屋内消火栓のノズルの先端における放水圧力が0.7メガパスカルを超えないための措置は、次の方式とする。ただし、これらと同等以上の確実性を有する方式とする場合は、この限りでない。 

 

 

(1) 配管系統を高層階用・低層階用の別系統とし、それぞれ専用の配管及び加圧送水装置を設ける方式(図1-2-20) 

(2) 配管途中の中間階に中間水槽及び中継ポンプを設ける方式 

この場合の中間水槽は、有効水量を令第11条第3項第1号ハ、第2号イ(4)、第2号ロ(4)、若しくは条例第39条第3項の規定又は第3.2.(2)の基準により算出した量の25パーセント以上とするほか、中継ポンプの吸水側配管と吐出側配管との間にはバイパス配管(逆止弁を設けた配管をいう。)を設けること(図1-2-21)

配管系統を高層階用・低層階用の別系統とし、それぞれ専用の配管及び加圧送水装 置を設ける方式
図1-2-20 
配管途中の中間階に中間水槽及び中継ポンプを設ける方式
図1-2-21

(3) 配管系統を高層階用・低層階用の別系統とし、高層階については加圧送水装置により、低層階については高架水槽により調整する方式(図1-2-22)

配管系統を高層階用・低層階用の別系統とし、高層階については加圧送水装置により、 低層階については高架水槽により調整する方式
図1-2-22

(4) 金属製管継手及びバルブ類の基準(平成20年消防庁告示第31号。以下「金属製バルブ類等の基準」という。)に適合するものとして、登録認定機関が行う認定(以下「認定」という。)を受けた一次圧力調整弁又は減圧弁を認定の使用範囲内で設ける方式。

 

(5) 圧力調整装置によるもので、消火栓開閉弁に組み込まれたもの又は消火栓開閉弁の直近に設けられたものにより調整する方式 。

4 制御盤


制御盤は、次表の左欄に掲げる区分に応じ、それぞれ右欄に掲げる場所に設置すること 。

 

制御盤の区分  設  置  場  所 
第1種制御盤  特に制限なし 
第2種制御盤  不燃室 
その他 

不燃室(電気室、機械室、中央管理室、ポンプ専用室その他これらに類する室に限る。)

又は加圧送水装置等の不燃専用室(第3.3.(1)に定める場所に限る。)

(注) 不燃室とは、不燃材料で造られた壁、柱、床及び天井(天井のない場合にあっては屋根)で区画され、かつ、窓及び出入口に防火戸を設けた室をいう。 

5 起動装置


(1) 起動用水圧開閉装置を設ける場合の起動用水圧開閉器(以下「圧力スイッチ」という。)

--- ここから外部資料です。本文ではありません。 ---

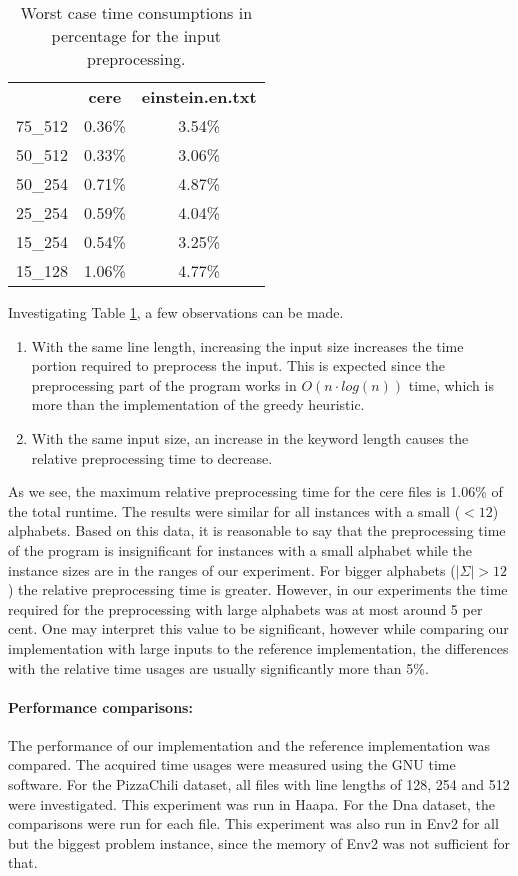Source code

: \documentclass[english,twoside,censored,csm,algorithms-track-2020]{HYthesisML}
\theoremstyle{plain}
\theoremstyle{definition}
\begin{document}
\begin{table}
\begin{centering}
\begin{tabular}{l | c c}
  & \textbf{cere} & \textbf{einstein.en.txt} \\
  75\_512 & 0.36\% & 3.54\% \\
  50\_512 & 0.33\% & 3.06\% \\
  50\_254 & 0.71\% & 4.87\% \\
  25\_254 & 0.59\% & 4.04\% \\
  15\_254 & 0.54\% & 3.25\% \\
  15\_128 & 1.06\% & 4.77\% \\
\end{tabular}
  \caption{Worst case time consumptions in percentage for the input preprocessing.}
  \label{table-duplicate-time}
\end{centering}
\end{table}
Investigating Table \ref{table-duplicate-time}, a few observations can be made.

\begin{enumerate}
\item With the same line length, increasing the input size increases the time portion required to preprocess the input. This is expected since the preprocessing part of the program works in $O(n\cdot log(n))$ time, which is more than the implementation of the greedy heuristic.
\item With the same input size, an increase in the keyword length causes the relative preprocessing time to decrease. 
\end{enumerate}

As we see, the maximum relative preprocessing time for the cere files is 1.06\% of the total runtime.
The results were similar for all instances with a small ($<12$) alphabets. Based on this data,
it is reasonable to say that the preprocessing time of the program is insignificant for instances
with a small alphabet while the instance sizes are in the ranges of our experiment. For bigger
alphabets ($|\Sigma|>12$) the relative preprocessing time is greater. However, in our experiments
the time required for the preprocessing with large alphabets was at most around 5 per cent. One may
interpret this value to be significant, however while comparing our implementation with large
inputs to the reference implementation, the differences with the relative time usages are usually
significantly more than 5\%.


\paragraph{Performance comparisons:}
The performance of our implementation and the reference implementation was compared. The acquired
time usages were measured using the GNU time software. For the PizzaChili dataset, all files with line
lengths of 128, 254 and 512 were investigated. This experiment was run in Haapa. For the Dna dataset,
the comparisons were run for each file. This experiment was also run in Env2 for all but the
biggest problem instance, since the memory of Env2 was not sufficient for that.
\end{document}
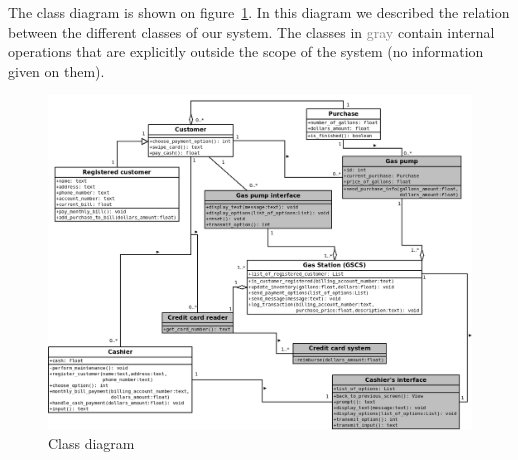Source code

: The class diagram is shown on figure~\ref{fig:class-diagram}. In this
diagram we described the relation between the different classes of our
system. The classes in \textcolor{gray}{gray} contain internal operations
that are explicitly outside the scope of the system (no information given
on them).

\begin{landscape}
\begin{figure}[!ht]
\includegraphics[width=\linewidth]{drafts/class_diagram.png}
\caption{Class diagram}
\label{fig:class-diagram}
\end{figure}
\end{landscape}
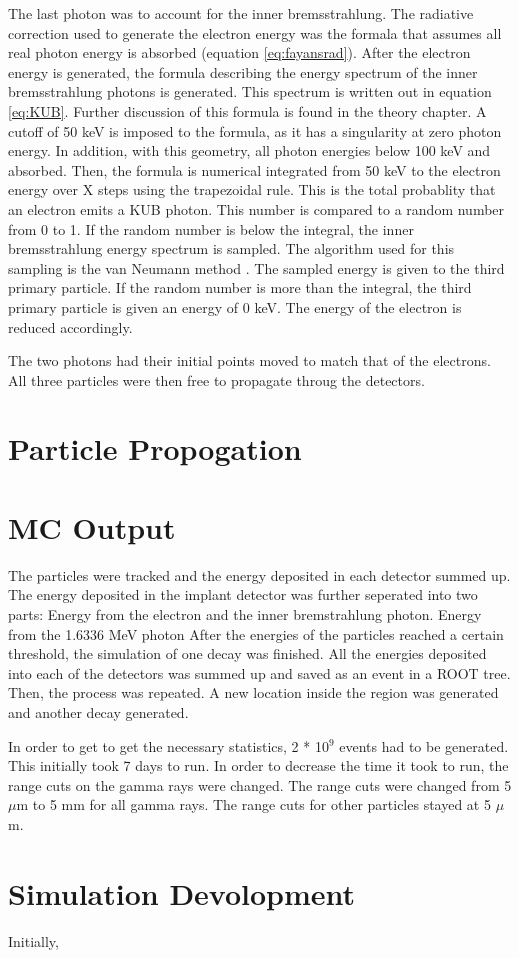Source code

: The last photon was to account for the inner bremsstrahlung.
The radiative correction used to generate the electron energy was the formala that assumes all real photon energy is absorbed (equation \ref{eq:fayansrad}).
After the electron energy is generated, the formula describing the energy spectrum of the inner bremsstrahlung photons is generated. 
This spectrum is written out in equation \ref{eq:KUB}. %
Further discussion of this formula is found in the theory chapter.
A cutoff of 50 keV is imposed to the formula, as it has a singularity at zero photon energy.
In addition, with this geometry, all photon energies below 100 keV and absorbed.
Then, the formula is numerical integrated from 50 keV to the electron energy over X steps using the trapezoidal rule.
This is the total probablity that an electron emits a KUB photon.
This number is compared to a random number from 0 to 1.
If the random number is below the integral, the inner bremsstrahlung energy spectrum is sampled.
The algorithm used for this sampling is the van Neumann method \cite{neu51}.
The sampled energy is given to the third primary particle.
If the random number is more than the integral, the third primary particle is given an energy of 0 keV.
The energy of the electron is reduced accordingly.

The two photons had their initial points moved to match that of the electrons.
All three particles were then free to propagate throug the detectors.

\section{Particle Propogation}  

\section{MC Output}
The particles were tracked and the energy deposited in each detector summed up.
The energy deposited in the implant detector was further seperated into two parts:
Energy from the  electron and the inner bremstrahlung photon.
Energy from the 1.6336 MeV photon
After the energies of the particles reached a certain threshold, the simulation of one decay was finished.
All the energies deposited into each of the detectors was summed up and saved as an event in a ROOT tree.
Then, the process was repeated.
A new location inside the region was generated and another decay generated.

In order to get to get the necessary statistics, 2 * 10$^{9}$ events had to be generated. 
This initially took 7 days to run. 
In order to decrease the time it took to run, the range cuts on the gamma rays were changed.
The range cuts were changed from 5 $\mu$m to 5 mm for all gamma rays.
The range cuts for other particles stayed at 5 $\mu$m.

\section{Simulation Devolopment}
Initially,  

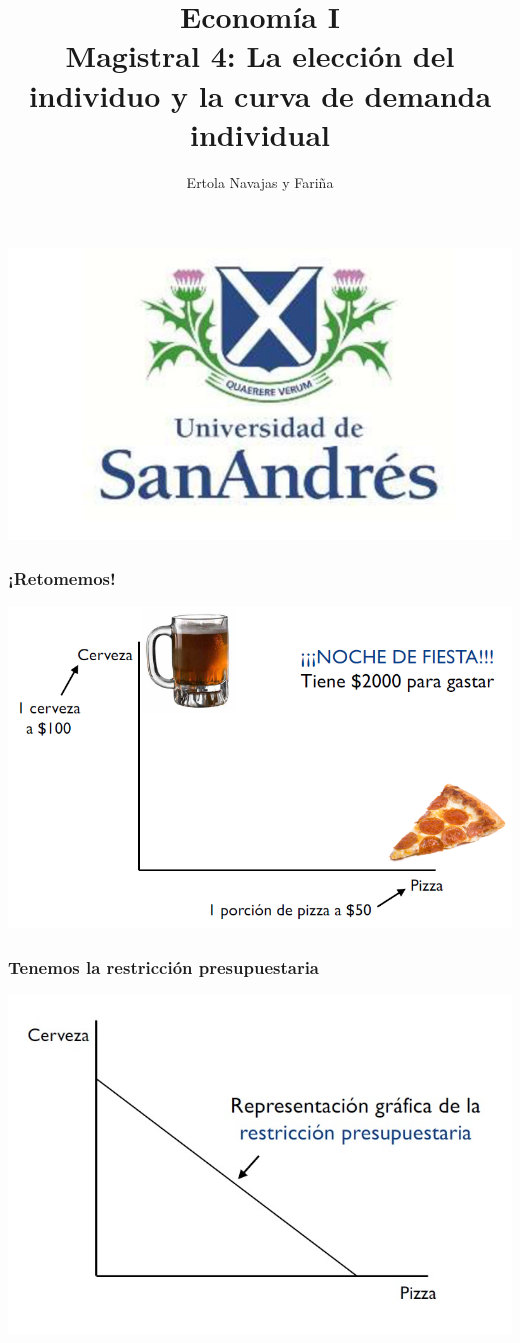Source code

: \documentclass{beamer}
\title[Economía I]{Economía I \vspace{4mm}
\\ Magistral 4: La elección del individuo y la curva de demanda individual}
\date{}
\author[Ertola Navajas y Fariña]{Ertola Navajas y Fariña}
\institute[]{Universidad de San Andrés}
\begin{document}
\begin{frame}
\titlepage
\centering
\includegraphics[scale=0.2]{Slides Principios de Economia/Figures/logoUDESA.jpg} 
\end{frame}

\begin{frame}
\frametitle{¡Retomemos!}
\centering
\includegraphics[scale=0.5]{Slides Principios de Economia/Figures/Tema_02.2_rp.png}
\end{frame}

\begin{frame}
\frametitle{Tenemos la restricción presupuestaria}
\centering
\includegraphics[scale=0.6]{Slides Principios de Economia/Figures/Tema_02.4_rp2.jpg}
\end{frame}
\end{document}
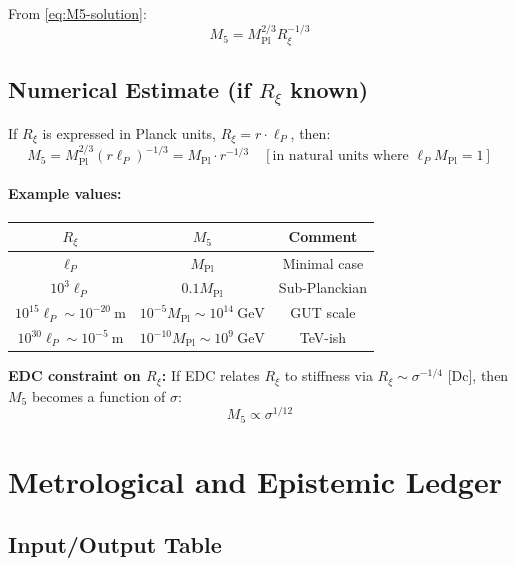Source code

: \documentclass[11pt,a4paper]{article}
\newcommand{\Mpl}{M_{\text{Pl}}}
\newcommand{\Mfive}{M_5}
\newcommand{\Rxi}{R_\xi}
\newcommand{\ellP}{\ell_P}
\begin{document}
From \eqref{eq:M5-solution}:
\begin{equation}
\Mfive = \Mpl^{2/3} \Rxi^{-1/3}
\end{equation}

\subsection{Numerical Estimate (if $\Rxi$ known)}

If $\Rxi$ is expressed in Planck units, $\Rxi = r \cdot \ellP$, then:
\begin{equation}
\Mfive = \Mpl^{2/3} (r \ellP)^{-1/3} = \Mpl \cdot r^{-1/3}
\quad [\text{in natural units where } \ellP \Mpl = 1]
\end{equation}

\paragraph{Example values:}
\begin{center}
\begin{tabular}{@{}ccc@{}}
\toprule
$\Rxi$ & $\Mfive$ & Comment \\
\midrule
$\ellP$ & $\Mpl$ & Minimal case \\
$10^3 \ellP$ & $0.1 \Mpl$ & Sub-Planckian \\
$10^{15} \ellP \sim 10^{-20}~\text{m}$ & $10^{-5} \Mpl \sim 10^{14}~\text{GeV}$ & GUT scale \\
$10^{30} \ellP \sim 10^{-5}~\text{m}$ & $10^{-10} \Mpl \sim 10^{9}~\text{GeV}$ & TeV-ish \\
\bottomrule
\end{tabular}
\end{center}

\textbf{EDC constraint on $\Rxi$:} If EDC relates $\Rxi$ to stiffness via
$\Rxi \sim \sigma^{-1/4}$ [Dc], then $\Mfive$ becomes a function of $\sigma$:
\begin{equation}
\Mfive \propto \sigma^{1/12}
\end{equation}

\section{Metrological and Epistemic Ledger}
\label{sec:ledger}

\subsection{Input/Output Table}
\end{document}

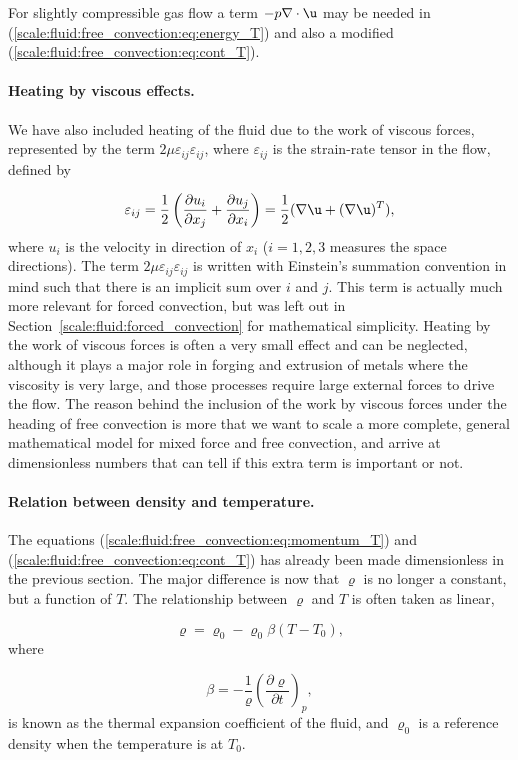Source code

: \documentclass[graybox,envcountchap,sectrefs,final]{svmonodo}
\begin{document}
For slightly compressible gas flow a term $-p\nabla\cdot\u$ may be
needed in (\ref{scale:fluid:free_convection:eq:energy_T}) and also
a modified (\ref{scale:fluid:free_convection:eq:cont_T}).

\paragraph{Heating by viscous effects.}
We have also included heating of the fluid due to the work of viscous forces,
represented by the term $2\mu\varepsilon_{ij}\varepsilon_{ij}$, where
$\varepsilon_{ij}$ is the strain-rate tensor in the flow, defined by

\[ \varepsilon_{ij} = \frac{1}{2}\left(\frac{\partial u_i}{\partial x_j}
+ \frac{\partial u_j}{\partial x_i}\right) = \frac{1}{2}(\nabla\u + (\nabla\u)^T),\]
where $u_i$ is the velocity in direction of $x_i$ ($i=1,2,3$ measures
the space directions). The term $2\mu\varepsilon_{ij}\varepsilon_{ij}$
is written with Einstein's summation convention in mind such that
there is an implicit sum over $i$ and $j$.  This term is actually much
more relevant for forced convection, but was left out in Section~\ref{scale:fluid:forced_convection} for mathematical simplicity.
Heating by the work of viscous forces is often a very small effect and
can be neglected, although it plays a major role in forging and
extrusion of metals where the viscosity is very large, and those
processes require large external forces to drive the flow.  The reason
behind the inclusion of the work by viscous forces under the heading
of free convection is more that we want to scale a more complete,
general mathematical model for mixed force and free convection, and
arrive at dimensionless numbers that can tell if this extra term is
important or not.

\paragraph{Relation between density and temperature.}
The equations (\ref{scale:fluid:free_convection:eq:momentum_T}) and
(\ref{scale:fluid:free_convection:eq:cont_T}) has already been made dimensionless
in the previous section. The major difference is now that $\varrho$
is no longer a constant, but a function of $T$.
The relationship between $\varrho$ and $T$ is often taken as
linear,

\[ \varrho = \varrho_0 -\varrho_0 \beta (T-T_0),\]
where

\[ \beta = -\frac{1}{\varrho}\left(\frac{\partial\varrho}{\partial t}
\right)_p,\]
is known as the thermal expansion coefficient of the fluid,
and $\varrho_0$ is a reference density when the temperature is at $T_0$.
\end{document}
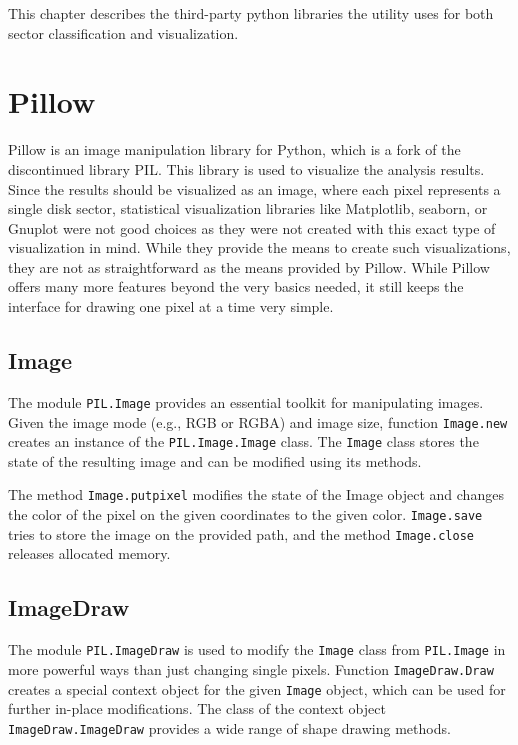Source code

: \documentclass[
  digital, %
  color,   %
  oneside, %
  lof,     %
  nolot,     %
]{fithesis4}
\begin{document}
This chapter describes the third-party python libraries the utility uses for both sector classification and visualization.

\section{Pillow}
\label{sec:pillow}

Pillow\cite{pillow} is an image manipulation library for Python, which is a fork of the discontinued library PIL\cite{pil}.
This library is used to visualize the analysis results.
Since the results should be visualized as an image, where each pixel represents a single disk sector, statistical visualization libraries like Matplotlib\cite{matplotlib}, seaborn\cite{waskom21}, or Gnuplot\cite{gnuplot} were not good choices as they were not created with this exact type of visualization in mind.
While they provide the means to create such visualizations, they are not as straightforward as the means provided by Pillow.
While Pillow offers many more features beyond the very basics needed, it still keeps the interface for drawing one pixel at a time very simple. 

\subsection{Image}
\label{ssec:image}

The module \texttt{PIL.Image} provides an essential toolkit for manipulating images.
Given the image mode (e.g., RGB or RGBA) and image size, function \texttt{Image.new} creates an instance of the \texttt{PIL.Image.Image} class.
The \texttt{Image} class stores the state of the resulting image and can be modified using its methods. 

The method \texttt{Image.putpixel} modifies the state of the Image object and changes the color of the pixel on the given coordinates to the given color.
\texttt{Image.save} tries to store the image on the provided path, and the method \texttt{Image.close} releases allocated memory. \cite{pillowimage}

\subsection{ImageDraw}
\label{ssec:imagedraw}

The module \texttt{PIL.ImageDraw} is used to modify the \texttt{Image} class from \texttt{PIL.Image} in more powerful ways than just changing single pixels.
Function \texttt{ImageDraw.Draw} creates a special context object for the given \texttt{Image} object, which can be used for further in-place modifications.
The class of the context object \texttt{ImageDraw.ImageDraw} provides a wide range of shape drawing methods.
\end{document}
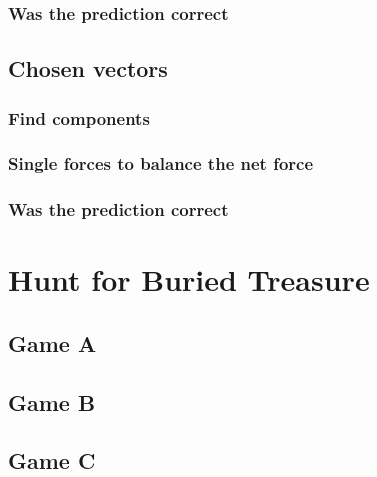 \documentclass[11pt, letterpaper, includehead]{article}
\begin{document}
\subsubsection{Was the prediction correct} %

\subsection{Chosen vectors} %

\subsubsection{Find components} %

\subsubsection{Single forces to balance the net force} %

\subsubsection{Was the prediction correct} %

\section{Hunt for Buried Treasure} %
\subsection{Game A} %
\subsection{Game B} %
\subsection{Game C} %
\end{document}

の設定圧力は、当該水圧開閉器の位置における圧力が、次のア又はイのうちいずれか高

い方の圧力値に低下するまでに作動するよう調整されたものとすること 

  • ア 最高位又は最遠部の消火栓開閉弁の位置から起動用水圧開閉器までの落差による圧力に次の圧力を加えた値 

     1号消火栓の場合(易操作性1号消火栓を除く。):0.2メガパスカル 

     易操作性1号消火栓又は広範囲型2号消火栓の場合:H0+0.2メガパスカル 

     2号消火栓の場合:H0+0.3メガパスカル 

    (※H0は、易操作性1号消火栓、2号消火栓又は広範囲型2号消火栓の認定評価の際表示されている設計圧力損失値をいう。) 

  •    イ 第5.1.(1)により設ける補助高架水槽の取り出し配管の中心位置からの落差による圧力に0.05メガパスカルを加えた値 

(2) 易操作性1号消火栓、2号消火栓又は広範囲型2号消火栓の起動装置(消火栓開閉弁の開放又は消防用ホースの延長操作等と連動して加圧送水装置を起動させるものをいう。)を屋内消火栓箱又はその直近の部分に設ける場合は、自動火災報知設備の発信機及び受信機を経由して加圧送水装置を起動させる操作回路とすることができる。 

 

(3) 1号消火栓(易操作性1号消火栓を除く。)の消火栓箱の内部又はその直近の箇所に設ける操作部(自動火災報知設備の発信機を含む。)には、屋内消火栓設備の手動起動装置である旨を表示すること 。

 

(4) 1の防火対象物に2以上のポンプを設置する場合は、いずれの起動装置を操作しても当該設備のすべてのポンプを起動できるものとすること。ただし、第4.3.(1)による圧力調整措置を講じる場合又は設置する屋内消火栓が次の組み合わせである場合にあってはこの限りでない。 

  • ア 易操作性1号消火栓、2号消火栓及び広範囲型2号消火栓
  • イ 易操作性1号消火栓及び2号消火栓
  • ウ 易操作性1号消火栓及び広範囲型2号消火栓
  • エ 2号消火栓及び広範囲型2号消火栓 

 

6 起動表示


加圧送水装置のうち、ポンプを用いるものにあっては、当該ポンプが起動した旨を音響及び灯火により防災センター等において容易に覚知できる装置を設ける。ただし、規則第12条第1項第8号の規定により総合操作盤が設けられている場合又は自動火災報知設備の受信機でこの表示を行い、及び警報を発することができる場合にあってはこの限りでない。 

7 警報装置の表示


加圧送水装置のうち、ポンプを用いるものにあっては加圧送水装置の基準(平成9年消防庁告示第8号。以下「加圧送水装置の基準」という。)第6第1号(6)ニに規定する警報装置が作動した旨を音響及び灯火により防災センター等において容易に覚知できる装置を設ける。

 

ただし、総合操作盤又は自動火災報知設備の受信機でこの表示を行い、及び警報を発することができる場合にあってはこの限りでない。